**Activity:** For the data below, say how many lines contain "выделенную". Only the number should be given.

[Saved entries]
——

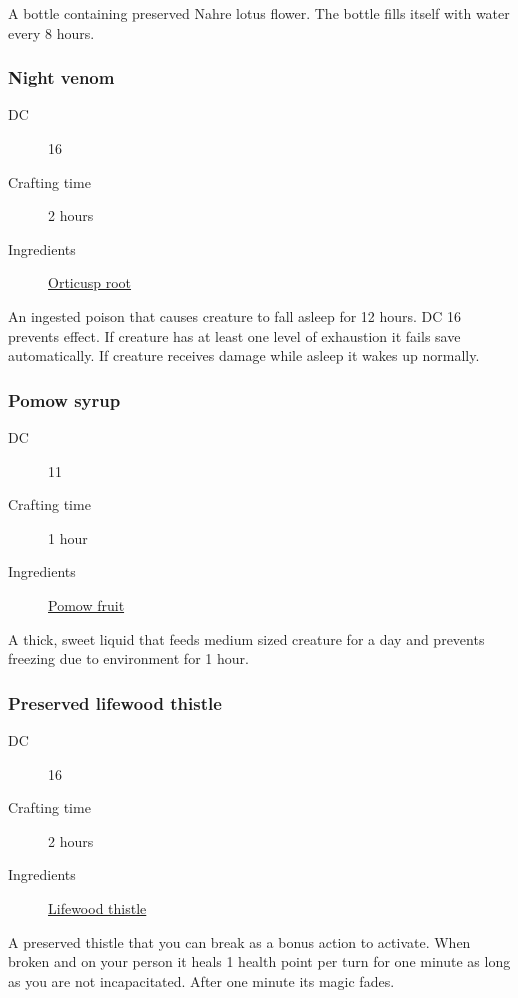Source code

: A bottle containing preserved Nahre lotus flower. The bottle fills itself with water every 8 hours.

\subsubsection{Night venom}
\label{Night venom}

\begin{description}
\item [DC] 16 \nature
\item [Crafting time] 2 hours
\item [Ingredients] \hyperref[Orticusp]{Orticusp root}
\end{description}

An ingested poison that causes creature to fall asleep for 12 hours. DC 16 \constitutionsave prevents effect. 
If creature has at least one level of exhaustion it fails save automatically. 
If creature receives damage while asleep it wakes up normally.

\subsubsection{Pomow syrup}
\label{Pomow syrup}

\begin{description}
\item [DC] 11 \survival
\item [Crafting time] 1 hour
\item [Ingredients] \hyperref[Pomow]{Pomow fruit}
\end{description}

A thick, sweet liquid that feeds medium sized creature for a day and prevents freezing 
due to environment for 1 hour.

\subsubsection{Preserved lifewood thistle}
\label{Preserved lifewood thistle}

\begin{description}
\item [DC] 16 \medicine
\item [Crafting time] 2 hours
\item [Ingredients] \hyperref[Lifewood]{Lifewood thistle}
\end{description}

A preserved thistle that you can break as a bonus action to activate. 
When broken and on your person it heals 1 health point per turn for one minute 
as long as you are not incapacitated. After one minute its magic fades.

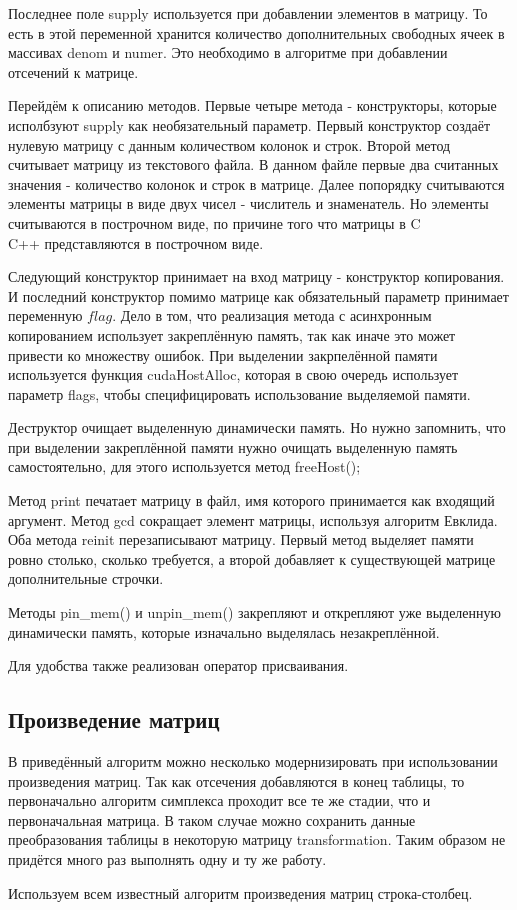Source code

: \documentclass[a4paper,14pt,russian]{extreport}
\begin{document}
\par 
Последнее поле supply используется при добавлении элементов в матрицу. То есть в этой переменной хранится количество дополнительных свободных ячеек в массивах denom и numer. Это необходимо в алгоритме при добавлении отсечений к матрице.
\par
Перейдём к описанию методов. Первые четыре метода - конструкторы, которые исполбзуют supply как необязательный параметр. Первый конструктор создаёт нулевую матрицу с данным количеством колонок и строк. Второй метод считывает матрицу из текстового файла. В данном файле первые два считанных значения - количество колонок и строк в матрице. Далее попорядку считываются элементы матрицы в виде двух чисел - числитель и знаменатель. Но элементы считываются в построчном виде, по причине того что матрицы в C\\C++ представляются в построчном виде. 
\par
Следующий конструктор принимает на вход матрицу - конструктор копирования. И последний конструктор помимо матрице как обязательный параметр принимает переменную $flag$. Дело в том, что реализация метода с асинхронным копированием использует закреплённую память, так как иначе это может привести ко множеству ошибок. При выделении закрпелённой памяти используется функция cudaHostAlloc, которая в свою очередь использует параметр flags, чтобы специфицировать использование выделяемой памяти.
\par
Деструктор очищает выделенную динамически память. Но нужно запомнить, что при выделении закреплённой памяти нужно очищать выделенную память самостоятельно, для этого используется метод freeHost();
\par
Метод print печатает матрицу в файл, имя которого принимается как входящий аргумент. Метод gcd сокращает элемент матрицы, используя алгоритм Евклида. Оба метода reinit перезаписывают матрицу. Первый метод выделяет памяти ровно столько, сколько требуется, а второй добавляет к существующей матрице дополнительные строчки. 
\par
Методы pin\_mem() и unpin\_mem() закрепляют и открепляют уже выделенную динамически память, которые изначально выделялась незакреплённой.
\par
Для удобства также реализован оператор присваивания.

\subsection{Произведение матриц}
В приведённый алгоритм можно несколько модернизировать при использовании произведения матриц. Так как отсечения добавляются в конец таблицы, то первоначально алгоритм симплекса проходит все те же стадии, что и первоначальная матрица. В таком случае можно сохранить данные преобразования таблицы в некоторую матрицу transformation. Таким образом не придётся много раз выполнять одну и ту же работу. 
\par
Используем всем известный алгоритм произведения матриц строка-столбец. 
 
\end{document}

——

**Your response:** 2